Selain investasi finansial, fokus utama kunjungan ini terletak pada sektor maritim. Pemerintah Indonesia dan Inggris menandatangani nota kesepahaman mengenai kerja sama penguatan sektor maritim. Menariknya, kerja sama ini tidak hanya berhenti pada pengelolaan sumber daya laut, tetapi juga meluas ke pembangunan armada penangkap ikan.
Dalam pertemuan bilateral tersebut, disepakati pembangunan 1.582 unit kapal nelayan. Yang membuat proyek ini semakin istimewa adalah kapal-kapal ini akan dirakit secara langsung di Indonesia. Kebijakan ini tentu saja akan memberikan dampak ekonomi yang luas bagi masyarakat lokal.
Dampak Positif pada Penyerapan Tenaga Kerja
Komitmen produksi kapal di dalam negeri ini bukan hanya soal kemandirian armada nelayan, tetapi juga soal lapangan kerja. Menteri Kelautan dan Perikanan menyebutkan bahwa proyek ini berpotensi menyerap tenaga kerja hingga 600.000 orang.
Proses produksi yang melibatkan pabrik-pabrik lokal akan menggerakkan sektor manufaktur Indonesia. Dari mulai pengadaan bahan baku, fabrikasi, hingga perakitan akhir, semuanya dilakukan di tanah air. Hal ini sejalan dengan visi pemerintah untuk memperkuat struktur ekonomi nasional berbasis industri hijau dan berkelanjutan.
Strategi Kemandirian Maritim Indonesia
Kapasitas produksi sebanyak 1.582 kapal menunjukkan keseriusan Indonesia dalam mengakselerasi program ketahanan pangan laut. Selama ini, ketergantungan pada armada asing masih menjadi pekerjaan rumah. Dengan adanya investasi ini, Indonesia memiliki potensi untuk meningkatkan hasil tangkapan nelayan tradisional maupun komersial.
Kerja sama dengan Inggris dipilih karena mereka memiliki teknologi kapal yang ramah lingkungan dan efisien. Ini akan membantu mengurangi dampak negatif terhadap ekosistem laut. Teknologi mutakhir ini akan masuk ke Indonesia melalui skema joint ventures yang melibatkan pengusaha lokal dan mitra asing.

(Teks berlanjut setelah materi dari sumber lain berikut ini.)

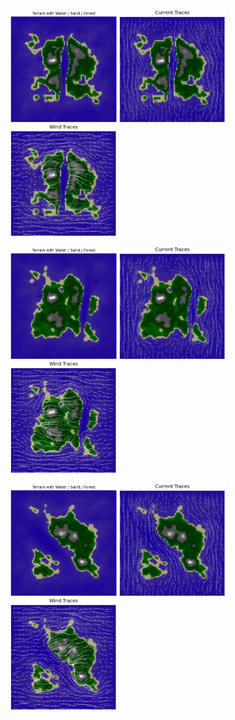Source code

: <p float="left">
  <img src="1_terrain.png" width="170" />
  <img src="1_current_traces.png" width="170" /> 
  <img src="1_wind_traces.png" width="170" />
</p>

<p float="left">
  <img src="2_terrain.png" width="170" />
  <img src="2_current_traces.png" width="170" /> 
  <img src="2_wind_traces.png" width="170" />
</p>

<p float="left">
  <img src="3_terrain.png" width="170" />
  <img src="3_current_traces.png" width="170" /> 
  <img src="3_wind_traces.png" width="170" />
</p>

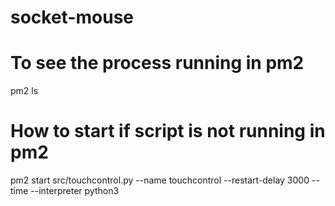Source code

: # socket-mouse

# To see the process running in pm2
pm2 ls

# How to start if script is not running in pm2
pm2 start src/touchcontrol.py --name touchcontrol --restart-delay 3000 --time --interpreter python3
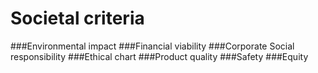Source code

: # Societal criteria

###Environmental impact
###Financial viability
###Corporate Social responsibility
###Ethical chart
###Product quality
###Safety
###Equity
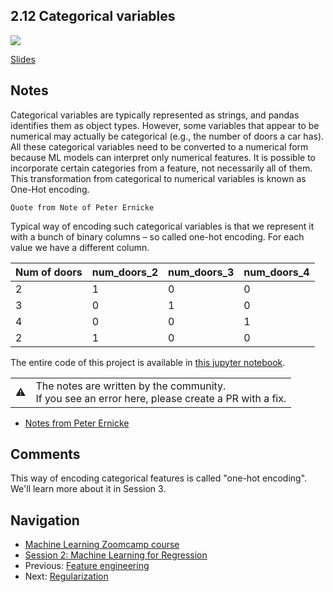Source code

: ## 2.12 Categorical variables

<a href="https://www.youtube.com/watch?v=sGLAToAAMa4&list=PL3MmuxUbc_hIhxl5Ji8t4O6lPAOpHaCLR&index=23"><img src="images/thumbnail-2-12.jpg"></a>

[Slides](https://www.slideshare.net/AlexeyGrigorev/ml-zoomcamp-2-slides)

## Notes

Categorical variables are typically represented as strings, and pandas identifies them as object types. However, some variables that appear to be numerical may actually be categorical (e.g., the number of doors a car has). All these categorical variables need to be converted to a numerical form because ML
models can interpret only numerical features. It is possible to incorporate certain categories from a feature, not necessarily all of them.
This transformation from categorical to numerical variables is known as One-Hot encoding.

`Quote from Note of Peter Ernicke`

Typical way of encoding such categorical variables is that we represent it with a bunch of binary columns – so called one-hot encoding. For each value we have a different column.

| Num of doors | num_doors_2 | num_doors_3 | num_doors_4 |
| ------------ | ----------- | ----------- | ----------- |
| 2            | 1           | 0           | 0           |
| 3            | 0           | 1           | 0           |
| 4            | 0           | 0           | 1           |
| 2            | 1           | 0           | 0           |

The entire code of this project is available in [this jupyter notebook](https://github.com/alexeygrigorev/mlbookcamp-code/blob/master/chapter-02-car-price/02-carprice.ipynb).

<table>
   <tr>
      <td>⚠️</td>
      <td>
         The notes are written by the community. <br>
         If you see an error here, please create a PR with a fix.
      </td>
   </tr>
</table>

- [Notes from Peter Ernicke](https://knowmledge.com/2023/09/23/ml-zoomcamp-2023-machine-learning-for-regression-part-10/)

## Comments

This way of encoding categorical features is called "one-hot encoding".
We'll learn more about it in Session 3.

## Navigation

- [Machine Learning Zoomcamp course](../)
- [Session 2: Machine Learning for Regression](./)
- Previous: [Feature engineering](11-feature-engineering.md)
- Next: [Regularization](13-regularization.md)
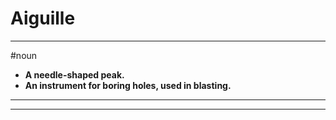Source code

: # Aiguille
---
#noun
- **A needle-shaped peak.**
- **An instrument for boring holes, used in blasting.**
---
---
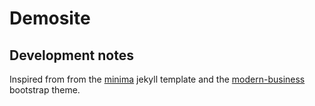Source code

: # Demosite

## Development notes

Inspired from  from the [minima](https://github.com/jekyll/minima) jekyll template and the [modern-business](https://github.com/BlackrockDigital/startbootstrap-modern-business) bootstrap theme.

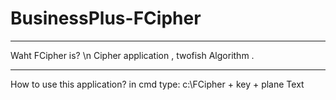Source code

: # BusinessPlus-FCipher
_________________________
Waht FCipher is? \n
Cipher application , twofish Algorithm .
_____________________________________
How to use this application?
in cmd type:
c:\FCipher + key + plane Text


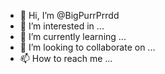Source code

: - 👋 Hi, I’m @BigPurrPrrdd
- 👀 I’m interested in ...
- 🌱 I’m currently learning ...
- 💞️ I’m looking to collaborate on ...
- 📫 How to reach me ...

<!---
BigPurrPrrdd/BigPurrPrrdd is a ✨ special ✨ repository because its `README.md` (this file) appears on your GitHub profile.
You can click the Preview link to take a look at your changes.
--->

Penguatan Sektor Pendidikan dan Pertemuan dengan 24 Universitas Unggul
Selain sektor kemaritiman, Prabowo Subianto juga menaruh perhatian besar pada pengembangan sumber daya manusia (SDM). Dalam lawatannya, beliau meluangkan waktu untuk bertemu dengan 24 profesor dan perwakilan dari 24 universitas terkemuka di Inggris Raya.
Beberapa kampus bergengsi yang hadir dalam pertemuan ini antara lain University of Oxford, King’s College London, Imperial College London, hingga University of Edinburgh. Pertemuan ini membahas strategi peningkatan kualitas pendidikan tinggi di Indonesia melalui kolaborasi internasional.
Rencana Pembangunan 10 Kampus Baru
Presiden Prabowo menyampaikan ambisi besarnya untuk membangun 10 kampus baru di Indonesia. Fokus utamanya adalah pada bidang kedokteran dan STEM (Science, Technology, Engineering, and Mathematics). Kebutuhan akan tenaga ahli di bidang ini sangat mendesak mengingat perkembangan industri global yang pesat.
Kehadiran 10 kampus baru ini diharapkan bisa menjawab tantangan stok dokter spesialis dan insinyur berkualitas. Presiden melihat potensi kerja sama dengan universitas-universitas Inggris sebagai jembatan untuk mempercepat pembangunan infrastruktur pendidikan di Indonesia.
Kerjasama Tridharma Perguruan Tinggi
Skema kerja sama yang diusulkan mencakup tiga aspek utama pendidikan tinggi. Pertama, peningkatan jumlah mahasiswa Indonesia yang mendapat beasiswa untuk belajar di Inggris. Kedua, pendirian kampus cabang universitas Inggris di Indonesia. Ketiga, program pertukaran dosen untuk memperkaya wawasan akademik.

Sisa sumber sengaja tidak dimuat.